Built with Play 2.2.1

###Installation:

  • Grab Play 2.2.1 from here and move to any <directory> with rw access
  • Add <directory/bin> to PATH variable
  • Clone this Repository and type play run to run app
  • For use with Eclipse, type play eclipse to create files to Import as Existing Project
  • Guide to configure your IDE is here, this part is important:

image

###Running/Debugging the Application:

  • Navigate to application directory
  • Run play debug run to start the application
  • In Eclipse, add a new Debug Configuration with the parameters:
    • Remote Java Application
    • Connection Type: Standard (Socket Attach)
    • Host: localhost
    • Port: 9999
    • Run Debug as -> select your configuration

##Git & Collab

###Branches & Forks For a clean and proper collaboration the following workflow is used:

  • Set your git to no-ff merges by git config --global --add merge.ff false
  • The original (doque's) repo will be the central repository called upstream
  • Everybody forks the repo and clone his/her own fork to local
  • Branches: master is a stable (i.e. release) branch, develop is something between alpha and RC and there will be several featureXYZ branches.
  • For every feature (or feature group) you create a branch based on the current develop (i.e. your develop branch based on the most recent upstream/development branch).
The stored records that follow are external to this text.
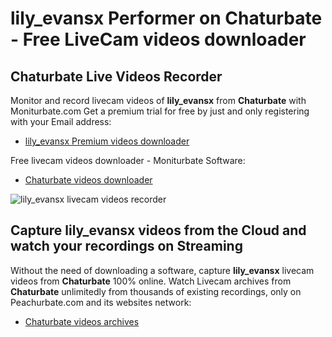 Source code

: # lily_evansx Performer on Chaturbate - Free LiveCam videos downloader

## Chaturbate Live Videos Recorder

Monitor and record livecam videos of **lily_evansx** from **Chaturbate** with Moniturbate.com
Get a premium trial for free by just and only registering with your Email address:
* [lily_evansx Premium videos downloader](https://moniturbate.com/request-demo-licence-key.html)

Free livecam videos downloader - Moniturbate Software:
* [Chaturbate videos downloader](https://moniturbate.com/moniturbate-download-software.html)

![lily_evansx livecam videos recorder](https://peachurnet.com/templates/moniturbate-software.png)


## Capture lily_evansx videos from the Cloud and watch your recordings on Streaming

Without the need of downloading a software, capture **lily_evansx** livecam videos from **Chaturbate** 100% online.
Watch Livecam archives from **Chaturbate** unlimitedly from thousands of existing recordings, only on Peachurbate.com and its websites network:
* [Chaturbate videos archives](https://peachurnet.com/) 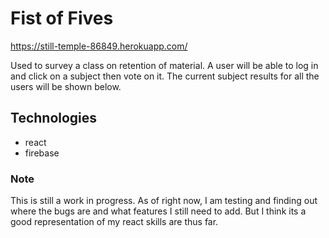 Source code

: # Fist of Fives

https://still-temple-86849.herokuapp.com/

Used to survey a class on retention of material.  A user will be able to log in and click on a subject then vote on it.  The current subject results for all the users will be shown below.

##  Technologies

  - react
  - firebase

### Note

This is still a work in progress.  As of right now, I am testing and finding out where the bugs are and what features I still need to add.  But I think its a good representation of my react skills are thus far.
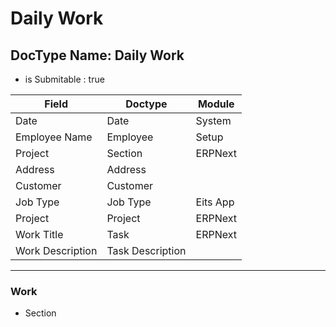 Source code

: # Daily Work

## DocType Name: Daily Work

- is Submitable : true

| Field         | Doctype  | Module   |
| ------------- | -------- | -------- |
| Date          | Date     | System   |
| Employee Name | Employee | Setup    |
| Project       | Section  | ERPNext  |
| Address       | Address  |
| Customer      | Customer |
| Job Type      | Job Type | Eits App |
| Project       | Project  | ERPNext  |
Work Title  | Task | ERPNext
Work Description | Task Description | 



---


### Work 

- Section



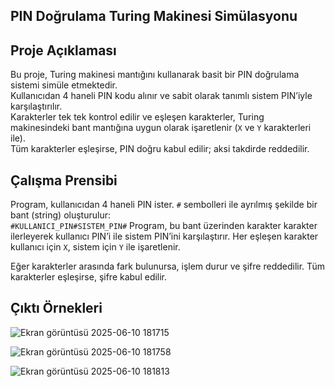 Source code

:## PIN Doğrulama Turing Makinesi Simülasyonu

## Proje Açıklaması
Bu proje, Turing makinesi mantığını kullanarak basit bir PIN doğrulama sistemi simüle etmektedir.  
Kullanıcıdan 4 haneli PIN kodu alınır ve sabit olarak tanımlı sistem PIN’iyle karşılaştırılır.  
Karakterler tek tek kontrol edilir ve eşleşen karakterler, Turing makinesindeki bant mantığına uygun olarak işaretlenir (`X` ve `Y` karakterleri ile).  
Tüm karakterler eşleşirse, PIN doğru kabul edilir; aksi takdirde reddedilir.

## Çalışma Prensibi
Program, kullanıcıdan 4 haneli PIN ister.
`#` sembolleri ile ayrılmış şekilde bir bant (string) oluşturulur:  
`#KULLANICI_PIN#SISTEM_PIN#`
Program, bu bant üzerinden karakter karakter ilerleyerek kullanıcı PIN’i ile sistem PIN’ini karşılaştırır.
Her eşleşen karakter kullanıcı için `X`, sistem için `Y` ile işaretlenir.

Eğer karakterler arasında fark bulunursa, işlem durur ve şifre reddedilir.
Tüm karakterler eşleşirse, şifre kabul edilir.

## Çıktı Örnekleri 
![Ekran görüntüsü 2025-06-10 181715](https://github.com/user-attachments/assets/68e2c922-47ba-442e-aa41-4b9aaada2778)

![Ekran görüntüsü 2025-06-10 181758](https://github.com/user-attachments/assets/21c0e733-2f72-46bd-a338-123718eb8758)

![Ekran görüntüsü 2025-06-10 181813](https://github.com/user-attachments/assets/4d140032-dea9-4d2b-97a1-e23fd5ef23be)
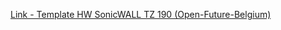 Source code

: [Link - Template HW SonicWALL TZ 190 (Open-Future-Belgium)](https://github.com/Open-Future-Belgium/zabbix/tree/master/templates)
If necessary pull, fetch & merge or rebase your develop on upstream/develop before you create the new feature branch
  • When a branch is ready to be merged you fetch upstream/develop and rebase your branch on it and then create a pull request. If there are conflicts you have to solve them before creating the pull request to upstream/develop

If you care why we decided to do it like this refer to here for branching patterns and here for no-ff.

For more detailed instructions see GitTutorial.md

###Commits

For commit messages a simple pattern is used:

  • First line contains a classification and a short description. The classification may be refactor, style, fix, feature, documentation (mey be extended later on). Limit the first line to 50 characters, so it will be displayed nicely on github
  • After that there will be a blank line followed a more detailed description in the 3rd line (and any further lines).

For example:

docu: adds info about git
    
Gives info about branching pattern, fork behaviour
and git settings and commit messages

Using this pattern will make the overall log is very readable and it is easy to automate the change log creation.